Executive Education: The Need For An Overhaul In Management Development Programs

The management education discipline is staring at uncertainty – the business model is under stress and the needs of the clients are changing at an ever fast rate. The concept of Executive education caters to multiple objectives such as dissemination of knowledge to the industry (with the notion that it ought to be applied), learning for the younger faculty such that they themselves can be groomed as excellent trainers for the times to come (not that they can’t deliver or add value to the industry), increasing the industry-academia bond and a couple of others at higher or more micro level. The current status of executive education in India is not far from satisfactory and they are a preferred program for enrolment of employees by organizations which see value imparted in these programs. Most employees see most of the programs as awards for good performance and reach the institutions seeking a holiday. Most of the faculty get into the class bracing for a barrage of experience sharing from the participants who probably have few others outlets to share their magnificent work and innovations.  The organizations are seeking value for money spent on such programs and the institutions struggle to add value to the money being given for such programs.


In short, the business model of executive education is stressed, sub-optimal and an overburdened donkey that is badly in need of an overhaul as if it were a machine. This sort of sums the issues with the model under action currently. First, let’s look at the positives.


It is a donkey and it is designed to slog. That good news because a donkey doesn’t really expect too much and continues its daily rigmarole without much ado about anything.
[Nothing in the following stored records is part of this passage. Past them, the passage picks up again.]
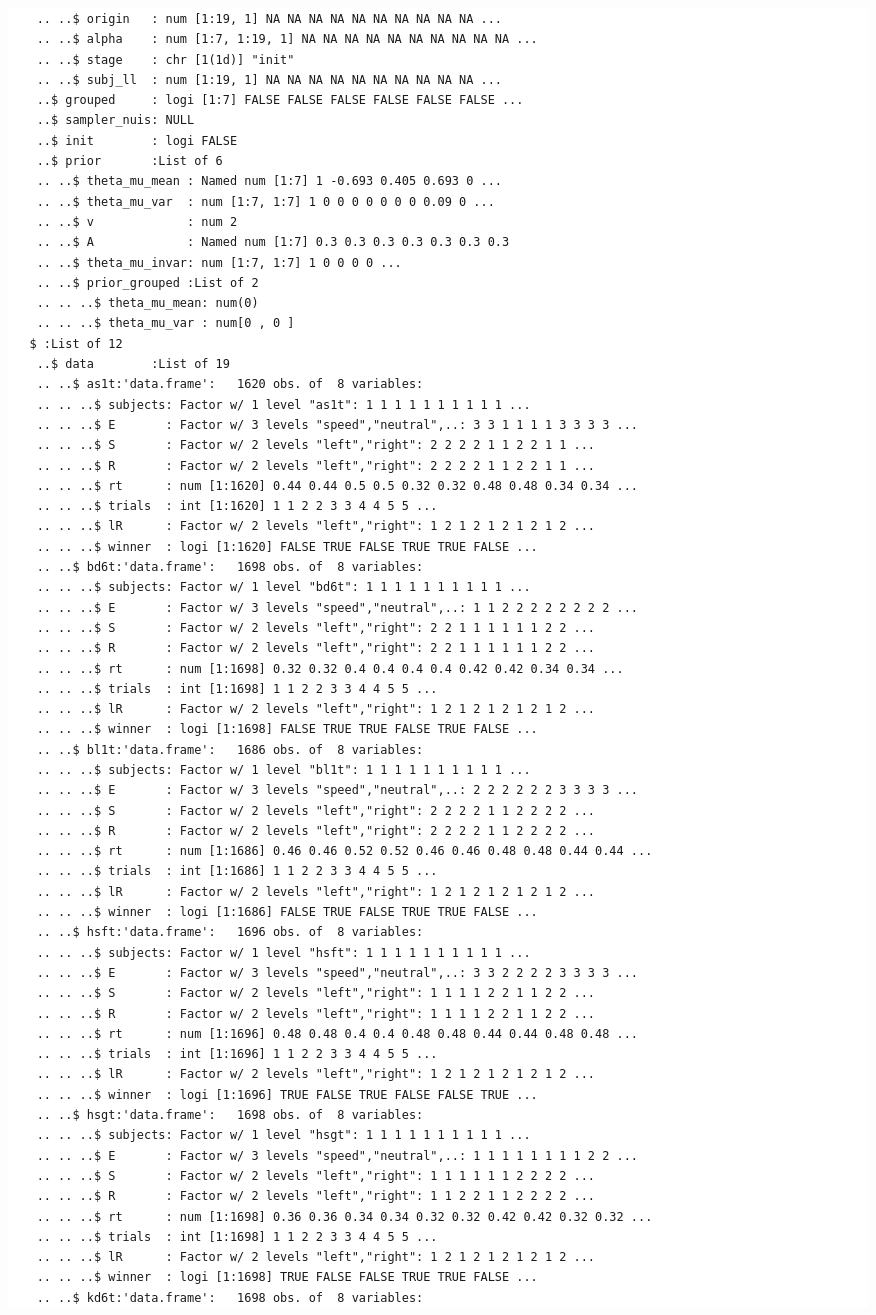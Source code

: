         .. ..$ origin   : num [1:19, 1] NA NA NA NA NA NA NA NA NA NA ...
        .. ..$ alpha    : num [1:7, 1:19, 1] NA NA NA NA NA NA NA NA NA NA ...
        .. ..$ stage    : chr [1(1d)] "init"
        .. ..$ subj_ll  : num [1:19, 1] NA NA NA NA NA NA NA NA NA NA ...
        ..$ grouped     : logi [1:7] FALSE FALSE FALSE FALSE FALSE FALSE ...
        ..$ sampler_nuis: NULL
        ..$ init        : logi FALSE
        ..$ prior       :List of 6
        .. ..$ theta_mu_mean : Named num [1:7] 1 -0.693 0.405 0.693 0 ...
        .. ..$ theta_mu_var  : num [1:7, 1:7] 1 0 0 0 0 0 0 0 0.09 0 ...
        .. ..$ v             : num 2
        .. ..$ A             : Named num [1:7] 0.3 0.3 0.3 0.3 0.3 0.3 0.3
        .. ..$ theta_mu_invar: num [1:7, 1:7] 1 0 0 0 0 ...
        .. ..$ prior_grouped :List of 2
        .. .. ..$ theta_mu_mean: num(0) 
        .. .. ..$ theta_mu_var : num[0 , 0 ] 
       $ :List of 12
        ..$ data        :List of 19
        .. ..$ as1t:'data.frame':	1620 obs. of  8 variables:
        .. .. ..$ subjects: Factor w/ 1 level "as1t": 1 1 1 1 1 1 1 1 1 1 ...
        .. .. ..$ E       : Factor w/ 3 levels "speed","neutral",..: 3 3 1 1 1 1 3 3 3 3 ...
        .. .. ..$ S       : Factor w/ 2 levels "left","right": 2 2 2 2 1 1 2 2 1 1 ...
        .. .. ..$ R       : Factor w/ 2 levels "left","right": 2 2 2 2 1 1 2 2 1 1 ...
        .. .. ..$ rt      : num [1:1620] 0.44 0.44 0.5 0.5 0.32 0.32 0.48 0.48 0.34 0.34 ...
        .. .. ..$ trials  : int [1:1620] 1 1 2 2 3 3 4 4 5 5 ...
        .. .. ..$ lR      : Factor w/ 2 levels "left","right": 1 2 1 2 1 2 1 2 1 2 ...
        .. .. ..$ winner  : logi [1:1620] FALSE TRUE FALSE TRUE TRUE FALSE ...
        .. ..$ bd6t:'data.frame':	1698 obs. of  8 variables:
        .. .. ..$ subjects: Factor w/ 1 level "bd6t": 1 1 1 1 1 1 1 1 1 1 ...
        .. .. ..$ E       : Factor w/ 3 levels "speed","neutral",..: 1 1 2 2 2 2 2 2 2 2 ...
        .. .. ..$ S       : Factor w/ 2 levels "left","right": 2 2 1 1 1 1 1 1 2 2 ...
        .. .. ..$ R       : Factor w/ 2 levels "left","right": 2 2 1 1 1 1 1 1 2 2 ...
        .. .. ..$ rt      : num [1:1698] 0.32 0.32 0.4 0.4 0.4 0.4 0.42 0.42 0.34 0.34 ...
        .. .. ..$ trials  : int [1:1698] 1 1 2 2 3 3 4 4 5 5 ...
        .. .. ..$ lR      : Factor w/ 2 levels "left","right": 1 2 1 2 1 2 1 2 1 2 ...
        .. .. ..$ winner  : logi [1:1698] FALSE TRUE TRUE FALSE TRUE FALSE ...
        .. ..$ bl1t:'data.frame':	1686 obs. of  8 variables:
        .. .. ..$ subjects: Factor w/ 1 level "bl1t": 1 1 1 1 1 1 1 1 1 1 ...
        .. .. ..$ E       : Factor w/ 3 levels "speed","neutral",..: 2 2 2 2 2 2 3 3 3 3 ...
        .. .. ..$ S       : Factor w/ 2 levels "left","right": 2 2 2 2 1 1 2 2 2 2 ...
        .. .. ..$ R       : Factor w/ 2 levels "left","right": 2 2 2 2 1 1 2 2 2 2 ...
        .. .. ..$ rt      : num [1:1686] 0.46 0.46 0.52 0.52 0.46 0.46 0.48 0.48 0.44 0.44 ...
        .. .. ..$ trials  : int [1:1686] 1 1 2 2 3 3 4 4 5 5 ...
        .. .. ..$ lR      : Factor w/ 2 levels "left","right": 1 2 1 2 1 2 1 2 1 2 ...
        .. .. ..$ winner  : logi [1:1686] FALSE TRUE FALSE TRUE TRUE FALSE ...
        .. ..$ hsft:'data.frame':	1696 obs. of  8 variables:
        .. .. ..$ subjects: Factor w/ 1 level "hsft": 1 1 1 1 1 1 1 1 1 1 ...
        .. .. ..$ E       : Factor w/ 3 levels "speed","neutral",..: 3 3 2 2 2 2 3 3 3 3 ...
        .. .. ..$ S       : Factor w/ 2 levels "left","right": 1 1 1 1 2 2 1 1 2 2 ...
        .. .. ..$ R       : Factor w/ 2 levels "left","right": 1 1 1 1 2 2 1 1 2 2 ...
        .. .. ..$ rt      : num [1:1696] 0.48 0.48 0.4 0.4 0.48 0.48 0.44 0.44 0.48 0.48 ...
        .. .. ..$ trials  : int [1:1696] 1 1 2 2 3 3 4 4 5 5 ...
        .. .. ..$ lR      : Factor w/ 2 levels "left","right": 1 2 1 2 1 2 1 2 1 2 ...
        .. .. ..$ winner  : logi [1:1696] TRUE FALSE TRUE FALSE FALSE TRUE ...
        .. ..$ hsgt:'data.frame':	1698 obs. of  8 variables:
        .. .. ..$ subjects: Factor w/ 1 level "hsgt": 1 1 1 1 1 1 1 1 1 1 ...
        .. .. ..$ E       : Factor w/ 3 levels "speed","neutral",..: 1 1 1 1 1 1 1 1 2 2 ...
        .. .. ..$ S       : Factor w/ 2 levels "left","right": 1 1 1 1 1 1 2 2 2 2 ...
        .. .. ..$ R       : Factor w/ 2 levels "left","right": 1 1 2 2 1 1 2 2 2 2 ...
        .. .. ..$ rt      : num [1:1698] 0.36 0.36 0.34 0.34 0.32 0.32 0.42 0.42 0.32 0.32 ...
        .. .. ..$ trials  : int [1:1698] 1 1 2 2 3 3 4 4 5 5 ...
        .. .. ..$ lR      : Factor w/ 2 levels "left","right": 1 2 1 2 1 2 1 2 1 2 ...
        .. .. ..$ winner  : logi [1:1698] TRUE FALSE FALSE TRUE TRUE FALSE ...
        .. ..$ kd6t:'data.frame':	1698 obs. of  8 variables:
The executive education model gets so little attention of conceptualizing or planning in most institutions that its revenues end up being treated as easy money taking away credit from the hard work of the faculty and managers at the institution and the departments concerned at the corporate organizations.  As the MBA education model itself comes without the undergraduate volumes attached to it, it is under stress for making ends meet and figuring out economies of scale to survive and continue to pay the salaries of the faculty and the staff, it is unable to take the stress for investment in “developing” an executive education model or business vertical. It ends up bring best championed by a passionate crusader mostly where personal gains are aligned with institutional gains thanks to a favorable income sharing formula. The stress never the less remains. Moreover, there are very few long-term contracts for executive education and this means you have a very high search cost for sourcing participants into the programs. This only makes a customized offering in the flash of time a near impossibility irrespective of the capability of the faculty. The good news is that being the donkey it is, it will continue to bring in much-needed money for the institutions and the same can be used to subsidize the cost of education for many programs offered to students. It, therefore, makes great Keynesian sense.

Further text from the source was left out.